今回の「今日もいち日、ぶじ日記」は、平成23年3月の東日本大震災後、7月に入ってから高山さんが夫と幌付ジープに乗って被災地を巡ったときの日記と、住まいの東京から離れた山奥に土地と古い民家を求めて出掛け、それを夫婦して手に入れ、その後に少しずつ家、土地ともに手を入れていく時の日記に大きく分かれて書かれています。
いずれも、料理家の高山さんらしく、毎日食べたものについて必ず記載されていて、それがこの400頁にも及ぶ日記に“生き生き”とした印象を持たせています。

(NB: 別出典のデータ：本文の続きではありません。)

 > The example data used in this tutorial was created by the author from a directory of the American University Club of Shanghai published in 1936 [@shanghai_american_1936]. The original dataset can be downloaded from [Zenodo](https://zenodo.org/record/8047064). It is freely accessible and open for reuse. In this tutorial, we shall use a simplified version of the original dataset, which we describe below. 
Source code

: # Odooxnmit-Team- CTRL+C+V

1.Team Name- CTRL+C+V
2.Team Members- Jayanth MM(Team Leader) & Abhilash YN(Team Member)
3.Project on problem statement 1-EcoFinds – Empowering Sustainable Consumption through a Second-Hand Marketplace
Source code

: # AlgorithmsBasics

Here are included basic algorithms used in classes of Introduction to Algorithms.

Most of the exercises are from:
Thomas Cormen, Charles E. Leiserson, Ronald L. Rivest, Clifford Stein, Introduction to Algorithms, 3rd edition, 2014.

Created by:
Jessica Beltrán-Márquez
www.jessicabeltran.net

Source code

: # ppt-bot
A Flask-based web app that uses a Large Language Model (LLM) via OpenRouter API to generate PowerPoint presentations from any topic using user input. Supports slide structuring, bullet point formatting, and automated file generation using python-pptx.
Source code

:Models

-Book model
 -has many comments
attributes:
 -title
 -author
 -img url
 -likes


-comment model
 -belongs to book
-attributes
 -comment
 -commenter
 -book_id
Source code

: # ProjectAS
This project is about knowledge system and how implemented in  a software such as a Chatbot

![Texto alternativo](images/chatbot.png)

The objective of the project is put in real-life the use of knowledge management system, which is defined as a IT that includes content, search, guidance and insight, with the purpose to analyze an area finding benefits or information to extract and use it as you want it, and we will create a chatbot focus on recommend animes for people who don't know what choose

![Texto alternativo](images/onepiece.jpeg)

あのとき何を食べた、っていうのはけっこう見逃しがちですが、大切なことなんですよね。
震災後の現地を訪れた部分の日記には、そのとき現地での片づけの様子や、町の姿、人々がどんな暮らしをしていたか、また宿泊した宿の人、泊まっていた復興に携わっていた人達、その人達から聞いた震災当日の明暗を分けた行動などの話などが、高山さんらしい決して重くない筆致で書かれていて、資料的な価値もありながら、人の心の細部までにふれるようなこともあり、真剣に身を乗り出して読みました。

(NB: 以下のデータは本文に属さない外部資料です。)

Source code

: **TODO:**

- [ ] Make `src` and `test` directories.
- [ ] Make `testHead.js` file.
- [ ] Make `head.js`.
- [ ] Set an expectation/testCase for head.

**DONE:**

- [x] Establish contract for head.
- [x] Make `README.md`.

後半の山奥に土地と古民家を得てからの話では、自然の中で傷みの激しい古民家を夫婦で徐々に使えるようにしていく姿が、たいへんそうだけど、楽しく書かれていました。
私などは、もともと田舎育ちなので、近所の人達がいろいろなものを持ち寄ってくれたり、「梅の実など勝手にもいで漬けるといいよ」なんて言ってくれるのは当たり前の時代に育ったわけですが、高山さん夫婦には新鮮だったようです。
何よりも大自然の中、空気が澄んでいて、天気の良い日もあれば、雨の日もあり、寒い日もある・・という当たり前のことに新鮮な驚きを感じている高山さんの心と身体の動きの変化が逆にこちらには新鮮でした。
ただの日記と思うなかれ、とても読み応えのあるものでした。